When the Seahawks signed Julius Jones and released Shaun Alexander prior to the 2008 season, it appeared Morris would be the backup again. While Jones did get more carries on the season (158 to Morris' 132), Morris arguably contributed more effectively to the Seahawks' running game. Consequently, Morris replaced Jones as the Seahawks' feature back during the latter part of the season.

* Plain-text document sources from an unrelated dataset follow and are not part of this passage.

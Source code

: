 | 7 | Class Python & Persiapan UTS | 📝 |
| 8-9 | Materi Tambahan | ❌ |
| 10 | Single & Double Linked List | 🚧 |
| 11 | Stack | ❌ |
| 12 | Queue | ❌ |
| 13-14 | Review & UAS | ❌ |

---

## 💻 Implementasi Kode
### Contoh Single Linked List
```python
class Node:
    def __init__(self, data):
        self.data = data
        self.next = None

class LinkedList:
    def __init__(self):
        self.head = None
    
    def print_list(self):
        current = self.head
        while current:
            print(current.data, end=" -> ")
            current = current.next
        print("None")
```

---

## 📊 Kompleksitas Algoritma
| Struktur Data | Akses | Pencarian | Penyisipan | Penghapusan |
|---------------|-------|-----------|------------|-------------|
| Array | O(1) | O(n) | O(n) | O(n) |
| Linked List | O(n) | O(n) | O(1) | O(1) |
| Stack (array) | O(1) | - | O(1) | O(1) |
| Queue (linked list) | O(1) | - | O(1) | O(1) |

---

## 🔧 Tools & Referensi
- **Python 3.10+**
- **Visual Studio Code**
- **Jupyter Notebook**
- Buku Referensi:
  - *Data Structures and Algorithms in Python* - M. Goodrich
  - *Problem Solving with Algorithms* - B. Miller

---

In the final 6 weeks of the season, Morris had 93 carries compared to Jones' 19.

===Detroit Lions===
On February 27, 2009, Morris signed a three-year, $7 million deal with the Detroit Lions.

==NFL career statistics==

Legend
| Bold | Career high |

===Regular season===

| Year | Team | Games |  | Rushing |  |  |  |  | Receiving |  |  |  |  |
| GP | GS | Att | Yds | Avg | Lng | TD | Rec | Yds | Avg | Lng | TD |
| 2002 | SEA | 11 | 0 | 32 | 153 | 4.8 | 24 | 0 | 3 | 25 | 8.3 | 12 | 0 |
| 2003 | SEA | 16 | 1 | 38 | 239 | 6.3 | 43 | 0 | 4 | 32 | 8.0 | 13 | 1 |
| 2004 | SEA | 15 | 0 | 30 | 126 | 4.2 | 12 | 0 | 9 | 53 | 5.9 | 12 | 0 |
| 2005 | SEA | 16 | 2 | 71 | 288 | 4.1 | 49 | 1 | 5 | 48 | 9.6 | 20 | 0 |
| 2006 | SEA | 16 | 8 | 161 | 604 | 3.8 | 29 | 0 | 11 | 46 | 4.2 | 27 | 0 |
| 2007 | SEA | 14 | 6 | 140 | 628 | 4.5 | 46 | 4 | 23 | 213 | 9.3 | 34 | 1 |
| 2008 | SEA | 13 | 6 | 132 | 574 | 4.3 | 45 | 0 | 19 | 136 | 7.2 | 13 | 2 |
| 2009 | DET | 14 | 3 | 93 | 384 | 4.1 | 64 | 2 | 26 | 210 | 8.1 | 19 | 0 |
| 2010 | DET | 14 | 7 | 90 | 336 | 3.7 | 26 | 5 | 25 | 170 | 6.8 | 16 | 0 |
| 2011 | DET | 16 | 5 | 80 | 316 | 4.0 | 31 | 1 | 26 | 230 | 8.8 | 16 | 1 |
|  |  | 145 | 38 | 867 | 3,648 | 4.2 | 64 | 13 | 151 | 1,163 | 7.7 | 34 | 5 |

===Playoffs===

| Year | Team | Games |  | Rushing |  |  |  |  | Receiving |  |  |  |  |
| GP | GS | Att | Yds | Avg | Lng | TD | Rec | Yds | Avg | Lng | TD |
| 2003 | SEA | 1 | 0 | 1 | 4 | 4.0 | 4 | 0 | 0 | 0 | 0.0 | 0 | 0 |
| 2004 | SEA | 1 | 0 | 2 | 9 | 4.5 | 5 | 0 | 0 | 0 | 0.0 | 0 | 0 |
| 2005 | SEA | 3 | 0 | 25 | 73 | 2.9 | 10 | 0 | 2 | 22 | 11.0 | 16 | 0 |
| 2006 | SEA | 2 | 0 | 7 | 23 | 3.3 | 7 | 0 | 0 | 0 | 0.0 | 0 | 0 |
| 2007 | SEA | 2 | 0 | 7 | 12 | 1.7 | 6 | 0 | 0 | 0 | 0.0 | 0 | 0 |
| 2011 | DET | 1 | 0 | 0 | 0 | 0.0 | 0 | 0 | 0 | 0 | 0.0 | 0 | 0 |
|  |  | 10 | 0 | 42 | 121 | 2.9 | 10 | 0 | 2 | 22 | 11.0 | 16 | 0 |

== Personal life ==
Morris is the cousin of Chicago Bears linebacker D'Marco Jackson.